А все силами скромных и неприметных людей. Таких как он, фра Корзьело, табачник и полукровка.

И, конечно, благодаря золоту Айшасы.

Никто не докладывал фра Корзьело, сколько переправляется золота и серебра через Ласковое море, но он мог себе это представить хотя бы приблизительно.

Нет, Сасандру победит не оружие.

И тогда наступит время торжества. Его время, табачника Корзьело. Он отомстит за унижения, за оскорбления, за гордость, заткнутую… Ну, не стоит говорить, куда именно.

Табачник свернул на Прорезную, стараясь держаться подальше от дешевых шлюх, высовывающихся из окон и осыпающих прохожих градом предложений одно непристойнее другого.

Как можно посещать столь низкопробные заведения?

Вот «Роза Аксамалы» — совсем другое дело. Опрятно, уютно, да и девочки как на подбор — хорошенькие и, что самое главное, нет ни одной старше двадцати пяти.

А вот, кстати, и «Роза Аксамалы».

Скучающий у входа охранник — могучие руки скрещены на груди, кожаная жилетка натянута на широченные плечи, словно парус на ветру — кивнул Корзьело как старому знакомому, услужливо отворил украшенную резьбой дверь.

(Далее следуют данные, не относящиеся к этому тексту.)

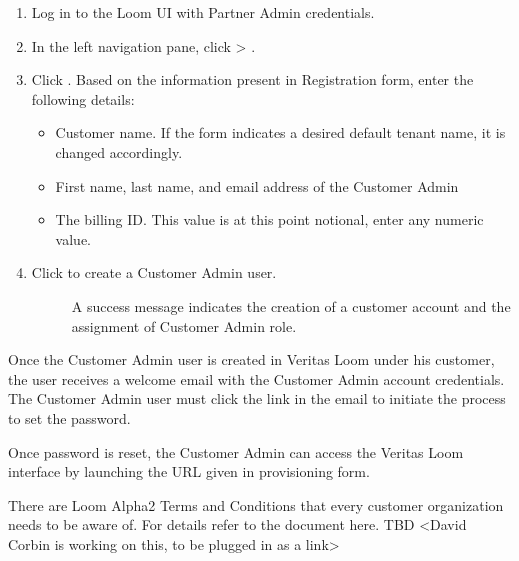 \documentclass[letterpaper,10pt,english]{sphinxmanual}
\begin{document}
\begin{enumerate}
\item {} 
Log in to the Loom UI with Partner Admin credentials.

\item {} 
In the left navigation pane, click  \textgreater{} .

\item {} 
Click .
Based on the information present in Registration form, enter the following details:
\begin{itemize}
\item {} 
Customer name. If the form indicates a desired default tenant name, it is changed accordingly.

\item {} 
First name, last name, and email address of the Customer Admin

\item {} 
The billing ID. This value is at this point notional, enter any numeric value.

\end{itemize}

\item {} \begin{description}
\item[{Click  to create a Customer Admin user.}] \leavevmode
A success message indicates the creation of a customer account and the assignment of Customer Admin role.

\end{description}

\end{enumerate}

Once the Customer Admin user is created in Veritas Loom under his customer, the user receives a welcome email with the Customer Admin account credentials. The Customer Admin user must click the link in the email to initiate the process to set the password.

Once password is reset, the Customer Admin can access the Veritas Loom interface by launching the URL given in provisioning form.

There are Loom Alpha2 Terms and Conditions that every customer organization needs to be aware of. For details refer to the document here. TBD \textless{}David Corbin is working on this, to be plugged in as a link\textgreater{}
\end{document}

Широкий зал, занимавший почти весь первый этаж, освещался восемью масляными лампами, новомодными, со стеклянными колпаками. В воздухе витал аромат дорогого табака — уж в этом-то Корзьело разбирался не понаслышке — и пряностей. За четырьмя столами, способными принять одновременно человек двадцать, сидело всего два посетителя. Один из них — щуплый носатый мужчина средних лет — сосредоточенно рассматривал гравировку на посеребренном кубке. Он не выглядел как постоянный гость «Розы Аксамалы». Слишком уж невзрачная одежда и потрепанный вид. Но судить о толщине кошелька покупателя по его одежде Корзьело отвык уже давно. Многие богачи имперской столицы выглядели под стать ремесленнику средней руки, а за показной роскошью некоторых дворян из провинции крылась полная неплатежеспособность. Второй мужчина, крепкого сложения, одноглазый, очевидно, бывший военный, позевывая, курил трубку. Табачника он удостоил быстрого взгляда, а потом отвернулся к стене. Причем сделал это настолько напоказ, что Корзьело вновь захотелось ускорить падение Сасандры.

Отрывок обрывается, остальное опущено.